▸ **Work order**
Whichever lines of the entries hold the word "procédés" should be identified and copied.
== Segment start ==
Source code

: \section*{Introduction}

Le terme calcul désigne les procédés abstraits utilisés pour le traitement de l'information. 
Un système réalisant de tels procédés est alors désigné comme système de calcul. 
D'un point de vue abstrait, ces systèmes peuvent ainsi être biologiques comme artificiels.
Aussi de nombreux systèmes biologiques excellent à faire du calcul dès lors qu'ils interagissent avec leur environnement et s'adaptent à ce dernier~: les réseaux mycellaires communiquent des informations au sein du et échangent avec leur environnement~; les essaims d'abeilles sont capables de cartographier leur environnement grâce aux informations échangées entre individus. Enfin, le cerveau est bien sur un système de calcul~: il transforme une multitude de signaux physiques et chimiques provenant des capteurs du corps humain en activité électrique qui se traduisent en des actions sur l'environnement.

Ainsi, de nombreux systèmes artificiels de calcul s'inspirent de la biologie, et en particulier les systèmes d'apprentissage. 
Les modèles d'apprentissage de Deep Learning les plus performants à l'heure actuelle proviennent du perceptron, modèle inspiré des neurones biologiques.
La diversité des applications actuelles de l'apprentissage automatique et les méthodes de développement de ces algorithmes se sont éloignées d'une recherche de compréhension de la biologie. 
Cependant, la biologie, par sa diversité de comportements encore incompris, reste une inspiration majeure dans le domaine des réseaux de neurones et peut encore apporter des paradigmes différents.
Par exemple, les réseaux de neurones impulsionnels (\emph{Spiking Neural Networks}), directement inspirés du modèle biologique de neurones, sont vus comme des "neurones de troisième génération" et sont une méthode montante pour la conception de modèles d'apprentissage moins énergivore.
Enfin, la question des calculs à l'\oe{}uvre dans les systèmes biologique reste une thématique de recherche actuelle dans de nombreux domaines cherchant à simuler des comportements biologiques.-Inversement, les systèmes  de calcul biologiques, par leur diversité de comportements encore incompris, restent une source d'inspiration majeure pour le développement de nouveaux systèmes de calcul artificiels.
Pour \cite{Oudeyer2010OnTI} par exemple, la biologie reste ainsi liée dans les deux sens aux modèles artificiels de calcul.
== Segment end ==
▸ **Exercise response**
Le terme calcul désigne les procédés abstraits utilisés pour le traitement de l'information. 
Un système réalisant de tels procédés est alors désigné comme système de calcul. 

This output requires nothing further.